Rising prominently above the Bay Area and Central Valley, Mount Diablo is considered the creation point for the native Miwok people. In fact, just about every one of the 25 independent tribal groups who lived within sight of Mount Diablo would traditionally climb to the summit to conduct ritual ceremonies. Today, Mount Diablo State Park’s extensive system of trails and fire roads allow visitors to make a similar trek up the north side of Mount Diablo while avoiding the congestion that typically characterizes south side approaches.
Departing from Mitchell Canyon Visitor Center, the most aesthetic route follows the Eagle Peak Loop Trail to Eagle Peak before continuing on the Bald Ridge and North Peak trails. Along the way hikers can enjoy the transition from low-lying grasslands and chaparral landscapes to the higher altitude thickets of foothill pine. Commonly seen animals include coyote, bobcat, black-tailed deer, California ground squirrels, fox squirrels and grey foxes. Less common wildlife sightings include the reintroduced peregrine falcon, ringtail cats, and mountain lions.
After approximately 6.8 miles the route reaches Mount Diablo Summit, where it converges with Summit Road and the legions of visitors who drive or bike directly to the top. Views from the summit can reach west to the Farallon Islands beyond the Golden Gate Bridge, north to Mount Lassen in the Cascades, east to the crest of the Sierra Nevada (including Half Dome on a good day), and south to Mount Loma Prieta in the Santa Cruz Mountains.

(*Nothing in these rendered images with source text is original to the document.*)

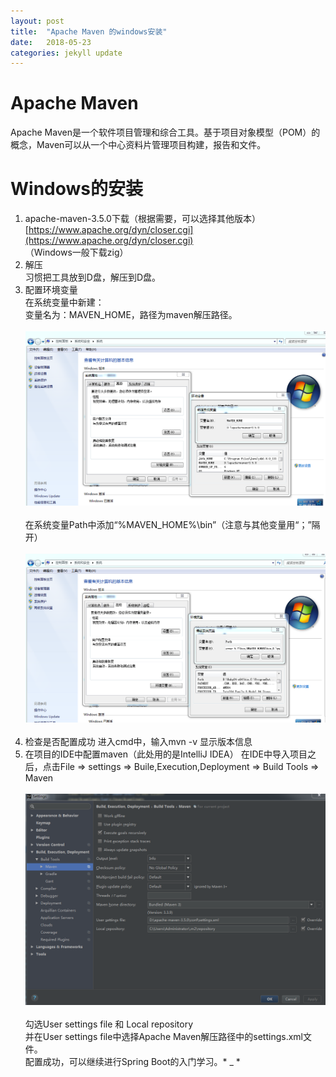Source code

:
 ```yaml
---
layout: post
title:  "Apache Maven 的windows安装"
date:   2018-05-23
categories: jekyll update
---
```

# Apache Maven
Apache Maven是一个软件项目管理和综合工具。基于项目对象模型（POM）的概念，Maven可以从一个中心资料片管理项目构建，报告和文件。
# Windows的安装
1. apache-maven-3.5.0下载（根据需要，可以选择其他版本）<br/>
[https://www.apache.org/dyn/closer.cgi](https://www.apache.org/dyn/closer.cgi)<br/>
（Windows一般下载zig）
2. 解压<br/>
习惯把工具放到D盘，解压到D盘。
3. 配置环境变量<br/>
在系统变量中新建：<br/>
变量名为：MAVEN_HOME，路径为maven解压路径。<br/><br/>
![Alt text](/assets/img/2018/05/23/maven1.png)<br/><br/>
在系统变量Path中添加“%MAVEN_HOME%\bin”（注意与其他变量用“；”隔开）<br/><br/>
![Alt text](/assets/img/2018/05/23/maven2.png)<br/><br/>
4. 检查是否配置成功
进入cmd中，输入mvn -v 显示版本信息
5. 在项目的IDE中配置maven（此处用的是IntelliJ IDEA）
在IDE中导入项目之后，点击File => settings => Buile,Execution,Deployment => Build Tools => Maven<br/><br/>
![Alt text](/assets/img/2018/05/23/maven3.png)<br/><br/>
勾选User settings file 和 Local repository <br/>
并在User settings file中选择Apache Maven解压路径中的settings.xml文件。<br/>
配置成功，可以继续进行Spring Boot的入门学习。* _ *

Summer days are sometimes hazy, and the best viewing is often on the day after a winter storm.
While there are multiple possible descents, the most direct follows the Juniper Trail past the Juniper Campground to the Deer Flat and Mitchell Canyon fire roads. Besides providing a more direct descent, these roads also provide great opportunities for paragliding and mountain biking. Mitchell Canyon Fire Road terminates back at the Mitchell Canyon Visitor Center.